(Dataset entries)
----

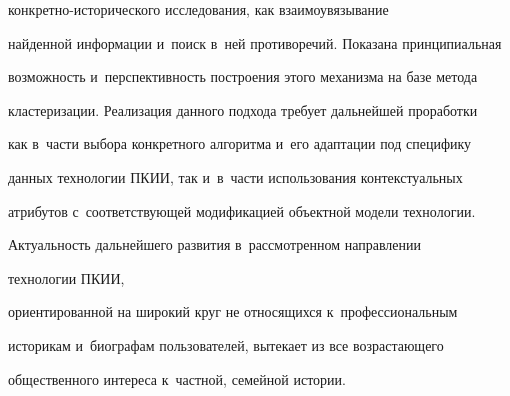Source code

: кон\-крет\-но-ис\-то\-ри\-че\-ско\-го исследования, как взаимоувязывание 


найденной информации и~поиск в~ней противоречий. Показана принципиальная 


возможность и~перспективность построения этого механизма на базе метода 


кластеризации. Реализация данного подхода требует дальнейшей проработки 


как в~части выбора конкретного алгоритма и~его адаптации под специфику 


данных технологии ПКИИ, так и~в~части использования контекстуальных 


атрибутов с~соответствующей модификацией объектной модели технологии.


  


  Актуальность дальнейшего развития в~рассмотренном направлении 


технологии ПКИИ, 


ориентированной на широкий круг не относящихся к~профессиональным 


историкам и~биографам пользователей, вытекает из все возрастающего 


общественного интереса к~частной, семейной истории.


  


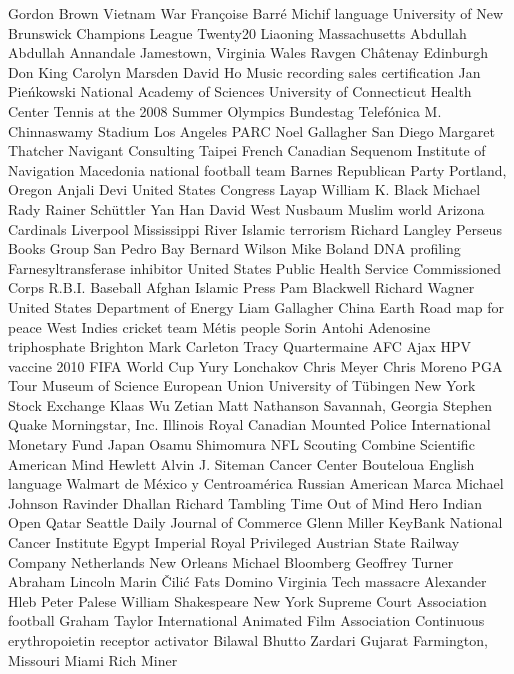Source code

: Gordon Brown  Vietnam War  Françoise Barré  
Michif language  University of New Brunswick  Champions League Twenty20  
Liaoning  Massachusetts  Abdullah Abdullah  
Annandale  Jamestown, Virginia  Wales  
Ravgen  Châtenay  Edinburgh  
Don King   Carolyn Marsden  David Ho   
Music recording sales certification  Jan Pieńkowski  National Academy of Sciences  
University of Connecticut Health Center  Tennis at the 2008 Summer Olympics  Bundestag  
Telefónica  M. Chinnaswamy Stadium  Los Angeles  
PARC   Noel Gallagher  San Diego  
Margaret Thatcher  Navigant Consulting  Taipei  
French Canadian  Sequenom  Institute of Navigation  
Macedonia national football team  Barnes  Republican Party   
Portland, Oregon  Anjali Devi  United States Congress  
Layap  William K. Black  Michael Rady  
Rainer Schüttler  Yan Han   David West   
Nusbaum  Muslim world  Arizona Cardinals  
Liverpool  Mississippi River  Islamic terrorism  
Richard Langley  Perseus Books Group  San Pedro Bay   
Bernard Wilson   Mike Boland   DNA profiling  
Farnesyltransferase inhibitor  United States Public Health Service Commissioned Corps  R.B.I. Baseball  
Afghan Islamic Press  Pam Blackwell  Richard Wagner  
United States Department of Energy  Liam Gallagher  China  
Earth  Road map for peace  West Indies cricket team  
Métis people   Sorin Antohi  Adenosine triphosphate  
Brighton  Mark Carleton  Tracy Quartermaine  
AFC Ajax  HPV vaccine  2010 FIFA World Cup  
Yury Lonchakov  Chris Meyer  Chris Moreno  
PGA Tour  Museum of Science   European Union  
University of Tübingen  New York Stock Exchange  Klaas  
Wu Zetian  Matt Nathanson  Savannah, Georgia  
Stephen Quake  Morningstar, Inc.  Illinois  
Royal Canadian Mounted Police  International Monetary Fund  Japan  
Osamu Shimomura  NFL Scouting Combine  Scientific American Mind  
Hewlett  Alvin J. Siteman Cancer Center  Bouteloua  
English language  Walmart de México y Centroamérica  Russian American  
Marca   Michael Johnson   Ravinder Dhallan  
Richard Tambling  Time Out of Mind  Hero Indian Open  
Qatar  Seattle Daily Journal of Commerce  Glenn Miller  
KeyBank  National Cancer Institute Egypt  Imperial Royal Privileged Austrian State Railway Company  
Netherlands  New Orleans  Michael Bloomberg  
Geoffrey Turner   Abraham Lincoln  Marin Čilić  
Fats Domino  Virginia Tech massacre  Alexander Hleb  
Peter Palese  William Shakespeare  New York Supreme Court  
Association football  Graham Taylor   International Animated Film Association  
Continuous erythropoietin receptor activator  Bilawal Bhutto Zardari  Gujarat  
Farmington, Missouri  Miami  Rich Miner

----

Brief: Show all lines from the entries that hold "Institute".

Written response:
French Canadian  Sequenom  Institute of Navigation  
KeyBank  National Cancer Institute Egypt  Imperial Royal Privileged Austrian State Railway Company  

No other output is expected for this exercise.